Your answer should be an exact copy of the lines from the start of the entries to the line containing "1. Promises (how, why, and what)", both included.

---------- Material for the task

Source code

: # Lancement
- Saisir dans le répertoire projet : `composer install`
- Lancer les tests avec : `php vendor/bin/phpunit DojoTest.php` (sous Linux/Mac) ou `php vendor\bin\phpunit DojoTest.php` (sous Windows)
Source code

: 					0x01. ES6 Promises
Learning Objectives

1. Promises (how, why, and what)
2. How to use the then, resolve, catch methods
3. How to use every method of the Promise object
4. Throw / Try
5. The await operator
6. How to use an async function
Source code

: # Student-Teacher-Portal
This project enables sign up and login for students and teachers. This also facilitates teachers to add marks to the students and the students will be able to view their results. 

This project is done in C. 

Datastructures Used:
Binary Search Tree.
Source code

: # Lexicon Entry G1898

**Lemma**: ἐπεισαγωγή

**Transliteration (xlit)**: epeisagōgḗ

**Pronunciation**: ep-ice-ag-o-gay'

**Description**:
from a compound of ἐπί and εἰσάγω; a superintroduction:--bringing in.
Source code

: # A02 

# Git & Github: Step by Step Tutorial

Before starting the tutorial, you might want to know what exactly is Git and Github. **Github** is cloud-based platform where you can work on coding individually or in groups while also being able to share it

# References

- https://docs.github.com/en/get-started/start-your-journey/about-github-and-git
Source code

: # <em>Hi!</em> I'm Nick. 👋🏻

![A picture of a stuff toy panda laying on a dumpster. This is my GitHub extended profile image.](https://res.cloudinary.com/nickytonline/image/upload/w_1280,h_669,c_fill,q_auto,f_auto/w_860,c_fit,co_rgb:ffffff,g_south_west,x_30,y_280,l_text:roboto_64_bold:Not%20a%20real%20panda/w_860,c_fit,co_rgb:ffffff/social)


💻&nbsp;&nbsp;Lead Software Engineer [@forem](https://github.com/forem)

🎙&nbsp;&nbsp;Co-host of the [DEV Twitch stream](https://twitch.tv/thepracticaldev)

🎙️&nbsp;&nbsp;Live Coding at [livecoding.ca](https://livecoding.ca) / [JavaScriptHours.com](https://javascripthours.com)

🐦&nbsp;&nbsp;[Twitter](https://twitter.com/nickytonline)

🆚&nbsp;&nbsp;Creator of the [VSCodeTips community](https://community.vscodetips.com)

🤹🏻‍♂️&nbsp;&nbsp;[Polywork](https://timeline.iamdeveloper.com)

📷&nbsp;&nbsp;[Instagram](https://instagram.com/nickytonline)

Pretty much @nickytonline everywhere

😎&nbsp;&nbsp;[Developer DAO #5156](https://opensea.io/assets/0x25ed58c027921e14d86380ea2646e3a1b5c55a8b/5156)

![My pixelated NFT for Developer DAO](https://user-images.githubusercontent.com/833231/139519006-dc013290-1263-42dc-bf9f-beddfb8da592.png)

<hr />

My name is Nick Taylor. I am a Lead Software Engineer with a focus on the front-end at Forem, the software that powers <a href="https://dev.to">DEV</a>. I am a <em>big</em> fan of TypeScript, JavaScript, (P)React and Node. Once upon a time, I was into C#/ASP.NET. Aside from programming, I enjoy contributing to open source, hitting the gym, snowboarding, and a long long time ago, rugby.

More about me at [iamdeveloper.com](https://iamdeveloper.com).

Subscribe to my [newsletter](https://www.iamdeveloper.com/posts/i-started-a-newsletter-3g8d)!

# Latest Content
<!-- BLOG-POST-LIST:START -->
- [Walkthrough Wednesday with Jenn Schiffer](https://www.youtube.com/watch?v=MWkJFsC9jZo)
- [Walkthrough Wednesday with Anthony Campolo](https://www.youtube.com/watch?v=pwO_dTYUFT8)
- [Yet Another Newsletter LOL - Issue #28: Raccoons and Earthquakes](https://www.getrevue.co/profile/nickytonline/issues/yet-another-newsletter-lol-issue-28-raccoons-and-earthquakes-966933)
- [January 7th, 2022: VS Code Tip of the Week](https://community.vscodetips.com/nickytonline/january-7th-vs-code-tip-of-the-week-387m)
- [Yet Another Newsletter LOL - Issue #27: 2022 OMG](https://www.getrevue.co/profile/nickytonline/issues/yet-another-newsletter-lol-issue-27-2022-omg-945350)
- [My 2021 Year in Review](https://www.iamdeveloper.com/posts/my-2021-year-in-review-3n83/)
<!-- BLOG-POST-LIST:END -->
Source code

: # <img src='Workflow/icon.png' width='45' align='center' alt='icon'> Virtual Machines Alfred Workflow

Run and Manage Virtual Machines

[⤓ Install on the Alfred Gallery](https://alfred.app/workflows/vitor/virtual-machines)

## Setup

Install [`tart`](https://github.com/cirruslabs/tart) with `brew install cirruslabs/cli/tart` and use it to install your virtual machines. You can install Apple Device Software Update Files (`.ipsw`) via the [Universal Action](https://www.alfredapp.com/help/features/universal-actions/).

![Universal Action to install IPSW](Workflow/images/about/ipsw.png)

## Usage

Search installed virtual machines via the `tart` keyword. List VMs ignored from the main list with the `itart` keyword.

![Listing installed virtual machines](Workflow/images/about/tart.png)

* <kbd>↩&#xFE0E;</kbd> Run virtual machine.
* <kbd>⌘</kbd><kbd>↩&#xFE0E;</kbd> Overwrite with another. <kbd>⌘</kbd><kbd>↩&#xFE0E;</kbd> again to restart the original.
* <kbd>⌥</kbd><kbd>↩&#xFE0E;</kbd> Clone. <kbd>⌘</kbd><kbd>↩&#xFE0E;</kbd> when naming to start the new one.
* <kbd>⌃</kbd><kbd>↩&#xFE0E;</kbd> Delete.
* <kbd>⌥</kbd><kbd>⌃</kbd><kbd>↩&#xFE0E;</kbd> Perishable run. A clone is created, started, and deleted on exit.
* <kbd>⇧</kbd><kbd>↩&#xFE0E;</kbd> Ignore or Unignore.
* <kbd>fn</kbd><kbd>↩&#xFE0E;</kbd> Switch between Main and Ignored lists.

--------------------

• [Answer]:
Source code

: # Lancement
- Saisir dans le répertoire projet : `composer install`
- Lancer les tests avec : `php vendor/bin/phpunit DojoTest.php` (sous Linux/Mac) ou `php vendor\bin\phpunit DojoTest.php` (sous Windows)
Source code

: 					0x01. ES6 Promises
Learning Objectives

1. Promises (how, why, and what)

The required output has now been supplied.